As I entered the building an unusual scene presented itself. Each member of the audience had been provided with a little American flag, and as I appeared upon the platform, the whole audience rose to its feet and began waving these flags. The reader can, perhaps, imagine the picture of twenty-five hundred enthusiastic people each of whom is wildly waving a flag. The scene was so animated and so unexpected that it made an impression on me that I shall never forget. For an hour and a half I spoke to this audience, and, although the building was crowded until there was apparently not an inch of standing room in it, scarcely a single person left the church during this time.
Another way in which I have gained the confidence and support of the millions of my race has been in meeting the religious leaders in their various state and national gatherings. For example, every year, for a number of years past, I have been invited to deliver an address before the National Coloured Baptist Convention, which brings together four or five thousand religious leaders from all parts of the United States. In a similar way I meet, once in four years, the leaders in the various branches of the Methodist Church during their general conferences.

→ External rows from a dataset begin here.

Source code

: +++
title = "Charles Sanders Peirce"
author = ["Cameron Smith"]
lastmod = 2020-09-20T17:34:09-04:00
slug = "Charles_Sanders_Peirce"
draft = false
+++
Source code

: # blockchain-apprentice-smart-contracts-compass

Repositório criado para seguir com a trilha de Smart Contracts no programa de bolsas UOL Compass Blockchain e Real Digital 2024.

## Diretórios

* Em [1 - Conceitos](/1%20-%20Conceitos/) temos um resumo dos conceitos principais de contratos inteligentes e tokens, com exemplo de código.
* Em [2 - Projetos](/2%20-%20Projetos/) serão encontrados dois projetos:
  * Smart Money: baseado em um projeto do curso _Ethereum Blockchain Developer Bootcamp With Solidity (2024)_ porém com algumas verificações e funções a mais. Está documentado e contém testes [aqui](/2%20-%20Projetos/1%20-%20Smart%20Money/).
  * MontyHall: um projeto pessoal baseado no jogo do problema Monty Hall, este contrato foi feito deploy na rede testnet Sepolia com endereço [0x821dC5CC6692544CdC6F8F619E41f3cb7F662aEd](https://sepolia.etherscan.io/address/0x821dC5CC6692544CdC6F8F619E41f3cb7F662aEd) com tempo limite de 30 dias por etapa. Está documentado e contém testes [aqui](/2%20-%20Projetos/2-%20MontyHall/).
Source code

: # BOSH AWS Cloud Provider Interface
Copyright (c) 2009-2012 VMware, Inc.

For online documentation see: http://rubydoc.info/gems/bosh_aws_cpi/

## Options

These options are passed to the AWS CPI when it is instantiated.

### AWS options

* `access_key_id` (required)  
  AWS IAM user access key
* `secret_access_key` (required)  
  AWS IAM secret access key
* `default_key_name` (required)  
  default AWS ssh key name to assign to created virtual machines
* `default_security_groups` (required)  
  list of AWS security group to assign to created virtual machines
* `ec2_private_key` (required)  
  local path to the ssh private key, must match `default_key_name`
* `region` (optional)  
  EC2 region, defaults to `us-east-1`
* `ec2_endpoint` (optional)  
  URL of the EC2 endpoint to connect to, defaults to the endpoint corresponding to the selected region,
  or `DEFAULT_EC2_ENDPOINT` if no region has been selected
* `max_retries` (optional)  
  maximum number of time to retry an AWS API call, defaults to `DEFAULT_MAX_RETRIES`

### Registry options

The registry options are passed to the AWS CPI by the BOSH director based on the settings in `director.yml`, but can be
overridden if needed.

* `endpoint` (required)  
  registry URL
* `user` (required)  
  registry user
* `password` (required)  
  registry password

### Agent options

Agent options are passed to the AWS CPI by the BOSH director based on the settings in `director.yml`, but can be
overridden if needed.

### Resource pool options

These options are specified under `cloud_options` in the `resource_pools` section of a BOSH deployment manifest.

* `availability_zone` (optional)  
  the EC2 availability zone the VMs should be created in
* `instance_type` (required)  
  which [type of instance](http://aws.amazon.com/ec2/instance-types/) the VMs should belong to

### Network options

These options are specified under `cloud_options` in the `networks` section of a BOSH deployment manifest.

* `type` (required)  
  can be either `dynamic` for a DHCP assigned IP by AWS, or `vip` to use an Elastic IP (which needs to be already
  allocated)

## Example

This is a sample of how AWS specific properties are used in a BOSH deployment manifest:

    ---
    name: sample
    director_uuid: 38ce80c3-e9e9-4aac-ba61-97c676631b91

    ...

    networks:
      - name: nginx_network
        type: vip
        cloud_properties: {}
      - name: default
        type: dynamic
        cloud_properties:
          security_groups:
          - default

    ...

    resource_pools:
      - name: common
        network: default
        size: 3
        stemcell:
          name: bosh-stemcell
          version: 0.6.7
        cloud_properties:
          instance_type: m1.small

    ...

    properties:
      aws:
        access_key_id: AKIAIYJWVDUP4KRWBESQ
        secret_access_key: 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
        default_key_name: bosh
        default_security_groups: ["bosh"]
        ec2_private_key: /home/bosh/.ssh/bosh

Invitations to address the different secret societies in their national gatherings frequently come to me also. Next to the church, I think it is safe to say that the secret societies or beneficial orders bring together greater numbers of coloured people and exercise a larger influence upon the race than any other kind of organization. One can scarcely shake hands with a coloured man without receiving some kind of grip which identifies him as a member of one or another of these many organizations.
I am reminded, in speaking of these secret societies, of an occasion at Little Rock, Ark., when, without meaning to do so, I placed my friends there in a very awkward position. It had been pretty widely advertised for some weeks before that I was to visit the city. Among the plans decided upon for my reception was a parade, in which all the secret and beneficial societies in Little Rock were to take part. Much was expected of this parade, because secret societies are numerous in Little Rock, and the occasions when they can all turn out together are rare.

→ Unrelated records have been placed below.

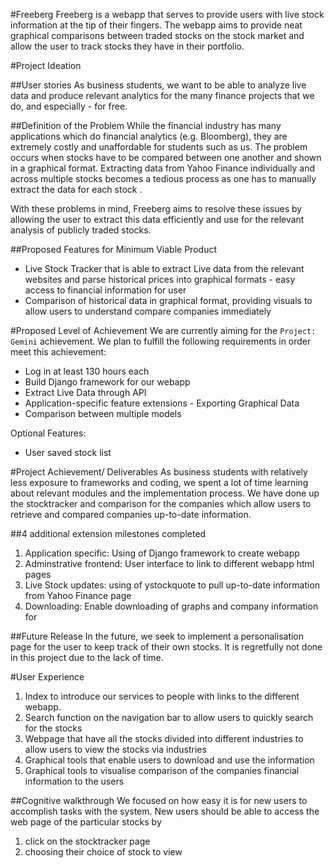 #Freeberg
Freeberg is a webapp that serves to provide users with live stock information at the tip of their fingers. The webapp aims to provide neat graphical comparisons between traded stocks on the stock market and allow the user to track stocks they have in their portfolio.


#Project Ideation 

##User stories
As business students, we want to be able to analyze live data and produce relevant analytics for the many finance projects that we do, and especially - for free.

##Definition of the Problem
While the financial industry has many applications which do financial analytics (e.g. Bloomberg), they are extremely costly and unaffordable for students such as us. The problem occurs when stocks have to be compared between one another and shown in a graphical format. Extracting data from Yahoo Finance individually and across multiple stocks becomes a tedious process as one has to manually extract the data for each stock . 

With these problems in mind, Freeberg aims to resolve these issues by allowing the user to extract this data efficiently and use for the relevant analysis of publicly traded stocks.

##Proposed Features for Minimum Viable Product
* Live Stock Tracker that is able to extract Live data from the relevant websites and parse historical prices into graphical formats - easy access to financial information for user
* Comparison of historical data in graphical format, providing visuals to allow users to understand compare companies immediately

#Proposed Level of Achievement
We are currently aiming for the `Project: Gemini` achievement. We plan to fulfill the following requirements in order meet this achievement:

* Log in at least 130 hours each
* Build Django framework for our webapp
* Extract Live Data through API
* Application-specific feature extensions - Exporting Graphical Data
* Comparison between multiple models

Optional Features:
* User saved stock list

#Project Achievement/ Deliverables
As business students with relatively less exposure to frameworks and coding, we spent a lot of time learning about relevant modules and the implementation process. We have done up the stocktracker and comparison for the companies which allow users to retrieve and compared companies up-to-date information.

##4 additional extension milestones completed 
1.	Application specific: Using of Django framework to create webapp 
2.	Adminstrative frontend: User interface to link to different webapp html pages 
3.	Live Stock updates: using of ystockquote to pull up-to-date information from Yahoo Finance page
4.	Downloading: Enable downloading of graphs and company information for 

##Future Release 
In the future, we seek to implement a personalisation page for the user to keep track of their own stocks. It is regretfully not done in this project due to the lack of time. 

#User Experience 
1. Index  to introduce our services to people with links to the different webapp.
2.  Search function on the navigation bar to allow users to quickly search for the stocks
3.  Webpage that have all the stocks divided into different industries to allow users to view the stocks via industries
4.  Graphical tools that enable users to download and use the information
5.  Graphical tools to visualise comparison of the companies financial information to the users

##Cognitive walkthrough
We focused on how easy it is for new users to accomplish tasks with the system.
New users should be able to access the web page of the particular stocks by
1. click on the stocktracker page
2. choosing their choice of stock to view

A few days before I reached that city some one began to make inquiry as to which one of these orders I belonged to. When it finally became known among the rank and file that I was not a member of any of them, the committee which was preparing for the parade lost a great deal of its enthusiasm, and a sort of gloom settled down over the whole proceeding. The leading men told me that they found it quite a difficult task after that to make the people understand why they were asked to turn out to honour a person who was not a member of any of their organizations. Besides, it seemed unnatural that a Negro should not belong to some kind of order. Somehow or other, however, matters were finally straightened out; all the organizations turned out, and a most successful reception was the result.

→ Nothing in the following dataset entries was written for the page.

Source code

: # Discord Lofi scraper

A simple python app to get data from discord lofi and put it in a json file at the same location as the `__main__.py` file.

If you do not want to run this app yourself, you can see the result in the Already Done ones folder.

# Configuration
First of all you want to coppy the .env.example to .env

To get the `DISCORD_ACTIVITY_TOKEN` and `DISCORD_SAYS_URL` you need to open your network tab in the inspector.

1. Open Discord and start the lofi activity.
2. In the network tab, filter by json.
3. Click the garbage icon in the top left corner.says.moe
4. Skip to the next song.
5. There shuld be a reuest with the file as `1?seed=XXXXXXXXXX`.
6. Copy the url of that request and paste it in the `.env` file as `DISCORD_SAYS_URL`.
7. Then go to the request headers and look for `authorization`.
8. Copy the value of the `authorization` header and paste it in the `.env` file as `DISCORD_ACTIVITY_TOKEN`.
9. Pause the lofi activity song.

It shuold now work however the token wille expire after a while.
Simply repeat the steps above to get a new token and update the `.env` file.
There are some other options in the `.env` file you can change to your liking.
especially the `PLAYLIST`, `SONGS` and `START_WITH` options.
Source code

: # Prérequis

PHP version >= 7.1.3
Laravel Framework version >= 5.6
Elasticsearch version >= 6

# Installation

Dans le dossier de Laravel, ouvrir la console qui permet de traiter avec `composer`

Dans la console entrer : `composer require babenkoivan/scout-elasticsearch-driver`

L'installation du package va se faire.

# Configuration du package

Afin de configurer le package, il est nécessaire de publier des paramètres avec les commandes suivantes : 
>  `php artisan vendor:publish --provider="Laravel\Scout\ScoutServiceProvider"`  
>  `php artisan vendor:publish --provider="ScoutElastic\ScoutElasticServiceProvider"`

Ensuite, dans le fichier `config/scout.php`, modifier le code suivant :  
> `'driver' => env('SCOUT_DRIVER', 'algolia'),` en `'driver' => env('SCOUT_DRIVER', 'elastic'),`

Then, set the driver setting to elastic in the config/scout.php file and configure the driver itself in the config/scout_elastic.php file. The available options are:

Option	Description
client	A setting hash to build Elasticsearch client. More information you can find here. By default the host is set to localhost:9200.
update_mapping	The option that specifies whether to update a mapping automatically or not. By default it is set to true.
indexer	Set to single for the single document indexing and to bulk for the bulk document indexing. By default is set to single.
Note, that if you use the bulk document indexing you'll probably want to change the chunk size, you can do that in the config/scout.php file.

Another agency which exercises tremendous power among Negroes is the Negro press. Few if any persons outside of the Negro race understand the power and influence of the Negro newspaper. In all, there are about two hundred newspapers published by coloured men at different points in the United States. Many of them have only a small circulation and are, therefore, having a hard struggle for existence; but they are read in their local communities. Others have built up a national circulation and are conducted with energy and intelligence. With the exception of about three, these two hundred papers have stood loyally by me in all my plans and policies to uplift the race. I have called upon them freely to aid me in making known my plans and ideas, and they have always responded in a most generous fashion to all the demands that I have made upon them.
It has been suggested to me at different times that I should purchase a Negro newspaper in order that I might have an “organ” to make known my views on matters concerning the policies and interests of the race. Certain persons have suggested also that I pay money to certain of these papers in order to make sure that they support my views.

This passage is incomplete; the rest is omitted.